HW 2: Parasitic Drag and Airfoils

due 9/18/2024 before midnight via Learning Suite 25 possible points


  1. Compute the parasitic drag for a large commercial airliner. The flight conditions are M = 0.8, altitude = 35,000 ft. At this Reynolds number the boundary layer will be mostly turbulent so for all components we’ll assume fully turbulent to be conservative. Note that the tails uses the same formulas as the wing so might be nice to create a reusable function. You should compute the drag of each component in isolation to keep things simple for this problem. In other words, don’t try to subtract out the area of the wing that will be buried in the fuselage.

    • The wing has a wingspan of 200 ft, aspect ratio of 9, sweep of 30 degrees, and an airfoil thickness to chord ratio of 12% (assumed constant).
    • The horizontal tails have a span of 70 ft, AR = 4, sweep = 25 degrees, t/c = 10%.
    • The vertical tail has a 30 ft half span (it only extends up), AR = 4, sweep = 35 degrees, t/c = 10%.
    • The fuselage has a total length of 210 ft and a maximum diameter of 20 ft.
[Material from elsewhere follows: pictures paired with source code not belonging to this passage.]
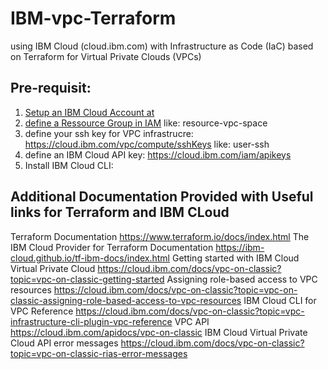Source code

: # IBM-vpc-Terraform

using IBM Cloud (cloud.ibm.com) with Infrastructure as Code (IaC) based on Terraform for Virtual Private Clouds (VPCs)


## Pre-requisit:
1. [Setup an IBM Cloud Account at](https://cloud.IBM.com/)
2. [define a Ressource Group in IAM](https://cloud.ibm.com/account/resource-groups/) like: resource-vpc-space
3. define your ssh key for VPC infrastrucre: https://cloud.ibm.com/vpc/compute/sshKeys like: user-ssh
4. define an IBM Cloud API key: https://cloud.ibm.com/iam/apikeys
5. Install IBM Cloud CLI: 


## Additional Documentation Provided with Useful links for Terraform and IBM CLoud 

Terraform Documentation https://www.terraform.io/docs/index.html
The IBM Cloud Provider for Terraform Documentation https://ibm-cloud.github.io/tf-ibm-docs/index.html
Getting started with IBM Cloud Virtual Private Cloud https://cloud.ibm.com/docs/vpc-on-classic?topic=vpc-on-classic-getting-started
Assigning role-based access to VPC resources https://cloud.ibm.com/docs/vpc-on-classic?topic=vpc-on-classic-assigning-role-based-access-to-vpc-resources
IBM Cloud CLI for VPC Reference https://cloud.ibm.com/docs/vpc-on-classic?topic=vpc-infrastructure-cli-plugin-vpc-reference
VPC API https://cloud.ibm.com/apidocs/vpc-on-classic
IBM Cloud Virtual Private Cloud API error messages https://cloud.ibm.com/docs/vpc-on-classic?topic=vpc-on-classic-rias-error-messages
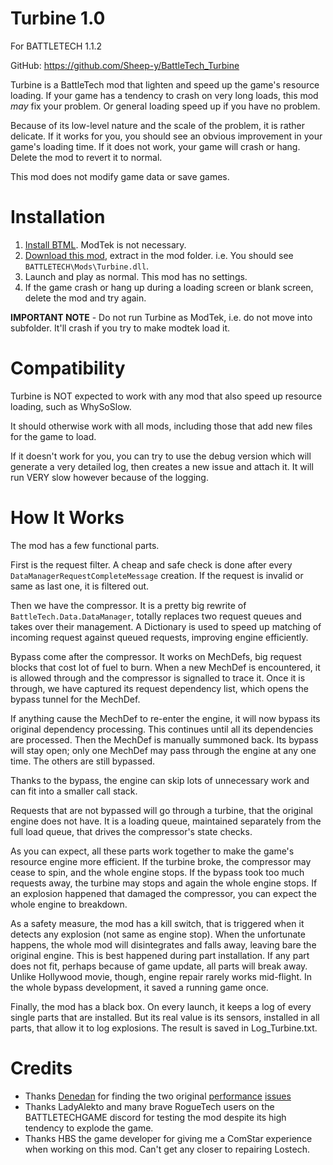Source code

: # Turbine 1.0 #
For BATTLETECH 1.1.2

GitHub: https://github.com/Sheep-y/BattleTech_Turbine

Turbine is a BattleTech mod that lighten and speed up the game's resource loading.
If your game has a tendency to crash on very long loads, this mod *may* fix your problem.
Or general loading speed up if you have no problem.

Because of its low-level nature and the scale of the problem, it is rather delicate.
If it works for you, you should see an obvious improvement in your game's loading time.
If it does not work, your game will crash or hang.  Delete the mod to revert it to normal.

This mod does not modify game data or save games.


# Installation

1. [Install BTML](https://github.com/Mpstark/ModTek/wiki/The-Drop-Dead-Simple-Guide-to-Installing-BTML-&-ModTek-&-ModTek-mods). ModTek is not necessary.
2. [Download this mod](https://github.com/Sheep-y/BattleTech_Turbine/releases), extract in the mod folder. i.e. You should see `BATTLETECH\Mods\Turbine.dll`.
3. Launch and play as normal.  This mod has no settings.
4. If the game crash or hang up during a loading screen or blank screen, delete the mod and try again.

**IMPORTANT NOTE** - Do not run Turbine as ModTek, i.e. do not move into subfolder.  It'll crash if you try to make modtek load it.


# Compatibility

Turbine is NOT expected to work with any mod that also speed up resource loading, such as WhySoSlow.

It should otherwise work with all mods, including those that add new files for the game to load.

If it doesn't work for you, you can try to use the debug version which will generate a very detailed log,
then creates a new issue and attach it.  It will run VERY slow however because of the logging.


# How It Works

The mod has a few functional parts.

First is the request filter.  A cheap and safe check is done after every `DataManagerRequestCompleteMessage` creation.
If the request is invalid or same as last one, it is filtered out.

Then we have the compressor.
It is a pretty big rewrite of `BattleTech.Data.DataManager`, totally replaces two request queues and takes over their management.
A Dictionary is used to speed up matching of incoming request against queued requests, improving engine efficiently.

Bypass come after the compressor.  It works on MechDefs, big request blocks that cost lot of fuel to burn.
When a new MechDef is encountered, it is allowed through and the compressor is signalled to trace it.
Once it is through, we have captured its request dependency list, which opens the bypass tunnel for the MechDef.

If anything cause the MechDef to re-enter the engine, it will now bypass its original dependency processing.
This continues until all its dependencies are processed.  Then the MechDef is manually summoned back.
Its bypass will stay open; only one MechDef may pass through the engine at any one time.  The others are still bypassed.

Thanks to the bypass, the engine can skip lots of unnecessary work and can fit into a smaller call stack.

Requests that are not bypassed will go through a turbine, that the original engine does not have.
It is a loading queue, maintained separately from the full load queue, that drives the compressor's state checks.

As you can expect, all these parts work together to make the game's resource engine more efficient.
If the turbine broke, the compressor may cease to spin, and the whole engine stops.
If the bypass took too much requests away, the turbine may stops and again the whole engine stops.
If an explosion happened that damaged the compressor, you can expect the whole engine to breakdown.

As a safety measure, the mod has a kill switch, that is triggered when it detects any explosion (not same as engine stop).
When the unfortunate happens, the whole mod will disintegrates and falls away, leaving bare the original engine.
This is best happened during part installation.  If any part does not fit, perhaps because of game update, all parts will break away.
Unlike Hollywood movie, though, engine repair rarely works mid-flight.  In the whole bypass development, it saved a running game once.

Finally, the mod has a black box.  On every launch, it keeps a log of every single parts that are installed.
But its real value is its sensors, installed in all parts, that allow it to log explosions.  The result is saved in Log_Turbine.txt.


# Credits

* Thanks [Denedan](https://github.com/Denadan) for finding the two original [performance](https://github.com/saltyhotdog/BattletechIssueTracker/issues/14) [issues](https://github.com/saltyhotdog/BattletechIssueTracker/issues/17)
* Thanks LadyAlekto and many brave RogueTech users on the BATTLETECHGAME discord for testing the mod despite its high tendency to explode the game.
* Thanks HBS the game developer for giving me a ComStar experience when working on this mod.  Can't get any closer to repairing Lostech.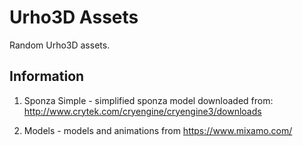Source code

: # Urho3D Assets

Random Urho3D assets.

Information
-----------------------------------------------------------------------------------
1) Sponza Simple - simplified sponza model downloaded from:
    http://www.crytek.com/cryengine/cryengine3/downloads

2) Models - models and animations from https://www.mixamo.com/


  


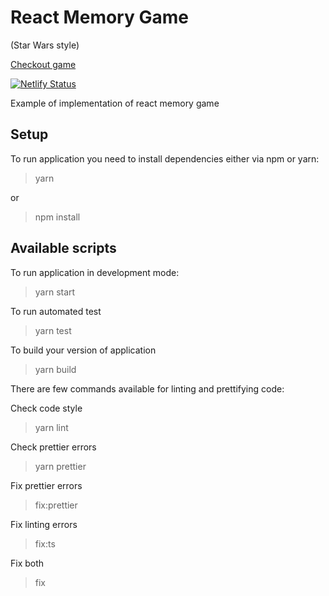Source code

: # React Memory Game
(Star Wars style)

[Checkout game](https://super-memory-game.netlify.app/)

[![Netlify Status](https://api.netlify.com/api/v1/badges/0cfe2db9-e7c0-4d8b-ab34-5766d16d841f/deploy-status)](https://app.netlify.com/sites/super-memory-game/deploys)


Example of implementation of react memory game

## Setup

To run application you need to install dependencies either via npm or yarn:

> yarn

or

> npm install

## Available scripts

To run application in development mode:

> yarn start

To run automated test

> yarn test

To build your version of application

> yarn build

There are few commands available for linting and prettifying code:

Check code style
> yarn lint

Check prettier errors
> yarn prettier

Fix prettier errors
> fix:prettier

Fix linting errors
> fix:ts

Fix both
> fix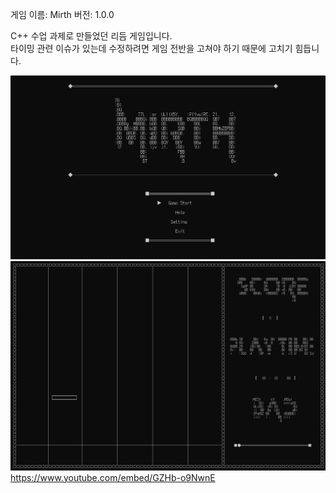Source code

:게임 이름: Mirth
버전: 1.0.0

C++ 수업 과제로 만들었던 리듬 게임입니다.<br>
타이밍 관련 이슈가 있는데 수정하려면 게임 전반을 고쳐야 하기 때문에 고치기 힘듭니다.

<img src="https://github.com/wndudwkd003/Cpp_Console_Rythm_Game/blob/main/%EB%A9%94%EC%9D%B8.JPG"></img>   
<img src="https://github.com/wndudwkd003/Cpp_Console_Rythm_Game/blob/main/%ED%94%8C%EB%A0%88%EC%9D%B4.JPG"></img>   
https://www.youtube.com/embed/GZHb-o9NwnE
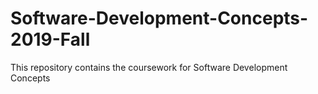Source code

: # Software-Development-Concepts-2019-Fall
This repository contains the coursework for Software Development Concepts
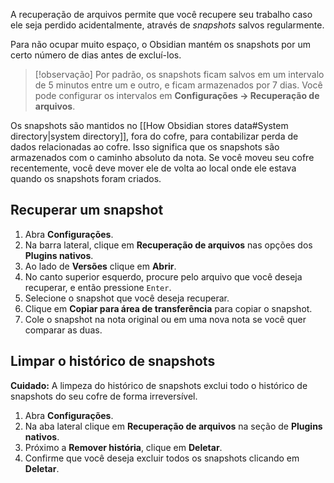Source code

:A recuperação de arquivos permite que você recupere seu trabalho caso ele seja perdido acidentalmente, através de _snapshots_ salvos regularmente.

Para não ocupar muito espaço, o Obsidian mantém os snapshots por um certo número de dias antes de excluí-los.

> [!observação]
> Por padrão, os snapshots ficam salvos em um intervalo de 5 minutos entre um e outro, e ficam armazenados por 7 dias. Você pode configurar os intervalos em **Configurações → Recuperação de arquivos**.

Os snapshots são mantidos no [[How Obsidian stores data#System directory|system directory]], fora do cofre, para contabilizar perda de dados relacionadas ao cofre. Isso significa que os snapshots são armazenados com o caminho absoluto da nota. Se você moveu seu cofre recentemente, você deve mover ele de volta ao local onde ele estava quando os snapshots foram criados.

## Recuperar um snapshot

1. Abra **Configurações**.
2. Na barra lateral, clique em **Recuperação de arquivos** nas opções dos **Plugins nativos**.
3. Ao lado de **Versões** clique em **Abrir**.
4. No canto superior esquerdo, procure pelo arquivo que você deseja recuperar, e então pressione `Enter`.
5. Selecione o snapshot que você deseja recuperar.
6. Clique em **Copiar para área de transferência** para copiar o snapshot.
7. Cole o snapshot na nota original ou em uma nova nota se você quer comparar as duas.

## Limpar o histórico de snapshots

**Cuidado:** A limpeza do histórico de snapshots exclui todo o histórico de snapshots do seu cofre de forma irreversível.

1. Abra **Configurações**.
2. Na aba lateral clique em **Recuperação de arquivos** na seção de **Plugins nativos**.
3. Próximo a **Remover história**, clique em **Deletar**.
4. Confirme que você deseja excluir todos os snapshots clicando em **Deletar**.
The nose cone comprises 20 ft of the length, and the tail cone 30 ft of the length (so 160 ft is regular cylinder).

    You’ll need to turn in work along with your numbers. Code is fine as work as long as it is reasonably well commented and spaced such that it is easy to follow.

  2. Download the latest version of XFLR5 and watch the first tutorial video. I realize their tutorial videos correspond to an older version of the software so sometimes you have to poke around the menus a bit. Not ideal, but better than nothing.

    Using XFLR5, compare the performance of the following three airfoils: NACA 2412, E212, ESA40. You can find the latter two, and a bunch more, at the following: database. The files for these airfoils are fine as is, but for future reference some files in the database are in slightly different formats and need to be adjusted to the expected format. Analyze the airfoils at a Reynolds number of 100,000 and a Mach number of 0. Plot a lift curve (\(c_l\) vs \(\alpha\)), drag polar (\(c_l\) vs \(c_d\)), lift to drag ratio (\(l/d\) vs \(\alpha\)), and a moment curve (\(c_m\) vs \(\alpha\)). Be sure that you analyze a broad enough angle of attack range to include the zero-lift angle of attack on the low end, and stall (or near-stall) at the high end. Going much past stall is not helpful as the assumptions of the method will be violated. Screenshots are ok, for future reference you can right click to export the data for further calculations or to make better plots. Briefly comment (a sentence or two) on the differences observed.

    You often need to adjust the scale on drag polars (right click > current graph > define graph settings). Otherwise, if the drag shoots off to high values (past stall) you can barely see the part of the curve that you actually care about (it just looks flat).